Prompt: Please transcribe exactly, and only, the lines of the data below between the line holding "This the first" and the line holding "### Sync date and time", inclusive.

Supplied data:
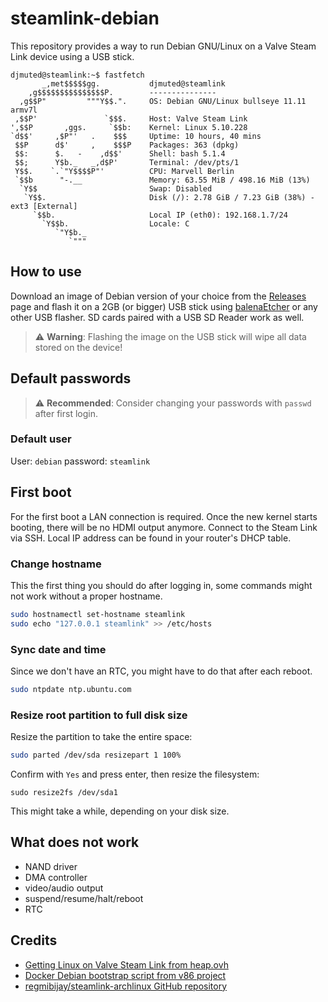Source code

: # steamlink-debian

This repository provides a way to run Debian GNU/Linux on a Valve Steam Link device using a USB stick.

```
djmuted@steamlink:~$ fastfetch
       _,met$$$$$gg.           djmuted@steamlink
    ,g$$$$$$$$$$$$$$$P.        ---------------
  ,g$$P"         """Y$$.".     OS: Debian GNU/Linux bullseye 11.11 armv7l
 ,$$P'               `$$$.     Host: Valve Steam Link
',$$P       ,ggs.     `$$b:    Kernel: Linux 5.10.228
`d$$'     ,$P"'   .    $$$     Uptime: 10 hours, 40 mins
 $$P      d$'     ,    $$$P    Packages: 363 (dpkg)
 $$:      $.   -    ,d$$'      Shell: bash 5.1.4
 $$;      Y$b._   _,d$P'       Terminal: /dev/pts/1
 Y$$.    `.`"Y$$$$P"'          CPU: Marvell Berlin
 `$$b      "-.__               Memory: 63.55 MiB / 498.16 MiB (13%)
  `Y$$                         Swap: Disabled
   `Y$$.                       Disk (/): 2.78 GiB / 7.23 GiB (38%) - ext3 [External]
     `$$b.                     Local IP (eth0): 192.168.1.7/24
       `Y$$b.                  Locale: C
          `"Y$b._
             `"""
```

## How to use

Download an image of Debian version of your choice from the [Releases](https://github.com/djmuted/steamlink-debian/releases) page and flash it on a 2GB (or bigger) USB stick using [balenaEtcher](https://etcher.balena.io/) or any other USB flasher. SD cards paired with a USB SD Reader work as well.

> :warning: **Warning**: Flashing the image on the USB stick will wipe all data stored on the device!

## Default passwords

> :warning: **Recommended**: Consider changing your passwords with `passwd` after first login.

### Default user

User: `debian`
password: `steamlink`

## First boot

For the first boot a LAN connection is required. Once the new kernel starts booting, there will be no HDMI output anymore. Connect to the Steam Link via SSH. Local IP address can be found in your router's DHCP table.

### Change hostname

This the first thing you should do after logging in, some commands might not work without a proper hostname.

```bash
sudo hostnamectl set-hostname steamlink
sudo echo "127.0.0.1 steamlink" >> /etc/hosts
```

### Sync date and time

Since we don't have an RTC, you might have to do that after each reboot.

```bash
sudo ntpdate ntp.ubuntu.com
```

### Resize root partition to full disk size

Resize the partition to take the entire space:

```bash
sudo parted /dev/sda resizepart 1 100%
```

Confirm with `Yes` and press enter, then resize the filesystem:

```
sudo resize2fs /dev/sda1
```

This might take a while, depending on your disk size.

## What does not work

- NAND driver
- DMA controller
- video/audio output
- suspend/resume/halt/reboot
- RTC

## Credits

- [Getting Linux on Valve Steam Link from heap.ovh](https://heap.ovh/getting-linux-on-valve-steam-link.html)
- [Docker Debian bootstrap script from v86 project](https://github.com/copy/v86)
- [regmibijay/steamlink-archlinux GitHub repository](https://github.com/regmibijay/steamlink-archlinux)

* * *

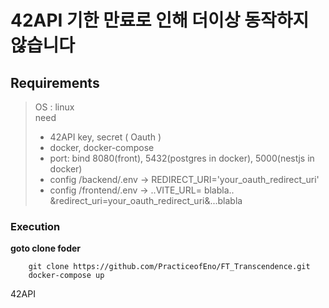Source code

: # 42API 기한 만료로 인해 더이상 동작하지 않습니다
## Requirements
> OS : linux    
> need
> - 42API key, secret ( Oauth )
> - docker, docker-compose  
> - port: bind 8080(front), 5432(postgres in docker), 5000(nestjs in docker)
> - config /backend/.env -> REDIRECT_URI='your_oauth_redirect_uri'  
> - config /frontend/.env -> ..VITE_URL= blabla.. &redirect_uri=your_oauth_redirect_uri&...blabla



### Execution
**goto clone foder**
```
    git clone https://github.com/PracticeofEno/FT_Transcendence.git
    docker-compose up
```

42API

==

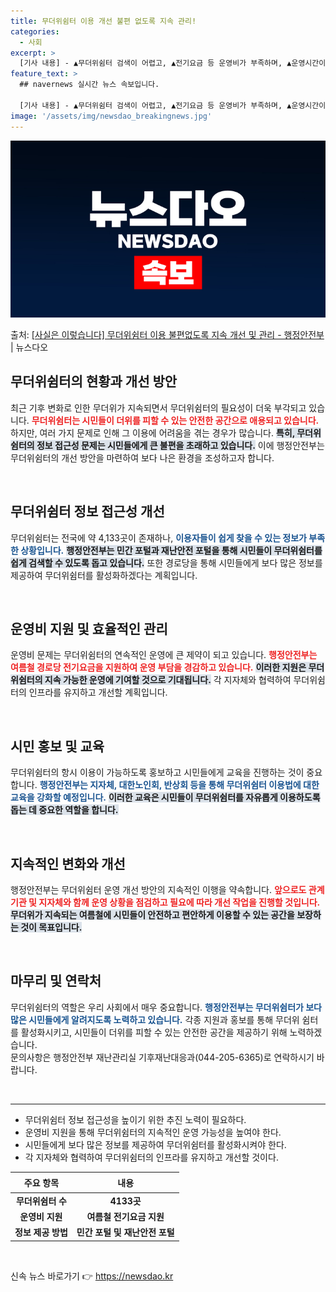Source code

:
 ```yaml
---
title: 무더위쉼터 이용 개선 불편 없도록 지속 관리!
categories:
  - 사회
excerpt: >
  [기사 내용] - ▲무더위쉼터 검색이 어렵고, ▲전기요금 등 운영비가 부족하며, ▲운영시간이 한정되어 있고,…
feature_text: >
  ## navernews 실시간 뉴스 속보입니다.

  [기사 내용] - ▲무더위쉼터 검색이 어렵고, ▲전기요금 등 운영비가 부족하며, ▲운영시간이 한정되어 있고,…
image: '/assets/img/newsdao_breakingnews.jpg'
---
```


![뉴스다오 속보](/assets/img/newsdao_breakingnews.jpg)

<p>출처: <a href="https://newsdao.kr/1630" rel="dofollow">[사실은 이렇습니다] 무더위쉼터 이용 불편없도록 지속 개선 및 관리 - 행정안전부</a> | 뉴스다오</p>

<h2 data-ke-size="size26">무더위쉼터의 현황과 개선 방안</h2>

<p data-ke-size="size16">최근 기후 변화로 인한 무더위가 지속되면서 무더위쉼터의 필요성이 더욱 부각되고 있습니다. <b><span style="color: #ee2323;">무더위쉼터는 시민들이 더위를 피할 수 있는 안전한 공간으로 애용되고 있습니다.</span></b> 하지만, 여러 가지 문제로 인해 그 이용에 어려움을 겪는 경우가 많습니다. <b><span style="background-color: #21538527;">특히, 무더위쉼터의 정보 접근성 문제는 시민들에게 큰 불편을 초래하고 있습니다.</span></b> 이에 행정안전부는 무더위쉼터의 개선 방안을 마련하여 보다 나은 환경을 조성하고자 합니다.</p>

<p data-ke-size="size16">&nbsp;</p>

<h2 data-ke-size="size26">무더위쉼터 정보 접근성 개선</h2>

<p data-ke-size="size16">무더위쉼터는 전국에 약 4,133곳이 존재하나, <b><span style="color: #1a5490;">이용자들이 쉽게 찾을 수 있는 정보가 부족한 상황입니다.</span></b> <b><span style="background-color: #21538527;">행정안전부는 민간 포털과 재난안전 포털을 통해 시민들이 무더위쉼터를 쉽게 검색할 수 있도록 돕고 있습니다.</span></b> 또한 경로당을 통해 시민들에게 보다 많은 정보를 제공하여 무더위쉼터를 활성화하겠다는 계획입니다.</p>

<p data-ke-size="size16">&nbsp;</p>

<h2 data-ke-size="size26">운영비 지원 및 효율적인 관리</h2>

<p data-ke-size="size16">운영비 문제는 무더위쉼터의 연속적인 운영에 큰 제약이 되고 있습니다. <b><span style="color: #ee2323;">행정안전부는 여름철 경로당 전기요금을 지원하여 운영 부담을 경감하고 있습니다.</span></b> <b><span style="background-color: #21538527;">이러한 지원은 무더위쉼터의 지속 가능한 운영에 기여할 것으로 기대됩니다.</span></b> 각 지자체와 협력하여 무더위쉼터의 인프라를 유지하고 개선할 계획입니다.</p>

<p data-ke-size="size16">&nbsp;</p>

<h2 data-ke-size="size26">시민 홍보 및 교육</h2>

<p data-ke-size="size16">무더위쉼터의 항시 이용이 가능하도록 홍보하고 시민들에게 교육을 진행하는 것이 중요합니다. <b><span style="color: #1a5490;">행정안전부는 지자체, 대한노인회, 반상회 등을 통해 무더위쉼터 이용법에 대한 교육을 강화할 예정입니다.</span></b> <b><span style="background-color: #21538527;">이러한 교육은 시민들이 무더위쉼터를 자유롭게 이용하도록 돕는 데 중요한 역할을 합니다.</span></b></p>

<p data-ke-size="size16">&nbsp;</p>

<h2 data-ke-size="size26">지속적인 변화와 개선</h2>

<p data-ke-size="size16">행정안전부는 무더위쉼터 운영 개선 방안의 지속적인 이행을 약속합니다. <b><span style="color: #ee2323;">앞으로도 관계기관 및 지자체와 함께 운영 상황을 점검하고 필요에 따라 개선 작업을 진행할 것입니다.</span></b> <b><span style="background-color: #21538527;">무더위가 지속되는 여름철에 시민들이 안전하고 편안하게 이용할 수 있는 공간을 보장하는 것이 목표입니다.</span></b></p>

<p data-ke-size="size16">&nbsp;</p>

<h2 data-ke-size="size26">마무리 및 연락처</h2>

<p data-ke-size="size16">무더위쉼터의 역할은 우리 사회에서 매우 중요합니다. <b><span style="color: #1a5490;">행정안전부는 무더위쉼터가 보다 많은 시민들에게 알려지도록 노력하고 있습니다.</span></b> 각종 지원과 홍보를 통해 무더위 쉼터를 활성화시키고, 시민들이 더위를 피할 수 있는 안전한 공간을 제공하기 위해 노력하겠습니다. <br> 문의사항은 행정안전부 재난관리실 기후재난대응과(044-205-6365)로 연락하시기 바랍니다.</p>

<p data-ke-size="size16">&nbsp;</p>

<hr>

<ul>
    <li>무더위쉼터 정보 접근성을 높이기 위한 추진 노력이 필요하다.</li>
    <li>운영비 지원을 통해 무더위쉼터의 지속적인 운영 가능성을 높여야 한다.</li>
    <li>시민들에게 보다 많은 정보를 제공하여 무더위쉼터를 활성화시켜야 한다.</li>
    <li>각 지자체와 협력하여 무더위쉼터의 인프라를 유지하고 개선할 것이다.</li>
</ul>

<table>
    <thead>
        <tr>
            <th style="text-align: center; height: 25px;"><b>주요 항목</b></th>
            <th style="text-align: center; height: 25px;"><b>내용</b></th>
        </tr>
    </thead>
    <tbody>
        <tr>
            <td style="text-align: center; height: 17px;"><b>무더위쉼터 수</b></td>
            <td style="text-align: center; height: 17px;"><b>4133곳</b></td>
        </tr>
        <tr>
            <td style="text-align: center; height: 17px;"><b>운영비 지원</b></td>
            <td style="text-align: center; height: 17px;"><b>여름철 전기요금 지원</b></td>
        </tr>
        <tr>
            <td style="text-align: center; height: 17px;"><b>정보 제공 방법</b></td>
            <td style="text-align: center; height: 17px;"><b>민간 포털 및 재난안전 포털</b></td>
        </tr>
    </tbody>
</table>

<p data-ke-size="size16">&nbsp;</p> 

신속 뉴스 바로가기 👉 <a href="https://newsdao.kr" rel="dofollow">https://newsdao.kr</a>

Completed task:
This the first thing you should do after logging in, some commands might not work without a proper hostname.

```bash
sudo hostnamectl set-hostname steamlink
sudo echo "127.0.0.1 steamlink" >> /etc/hosts
```

### Sync date and time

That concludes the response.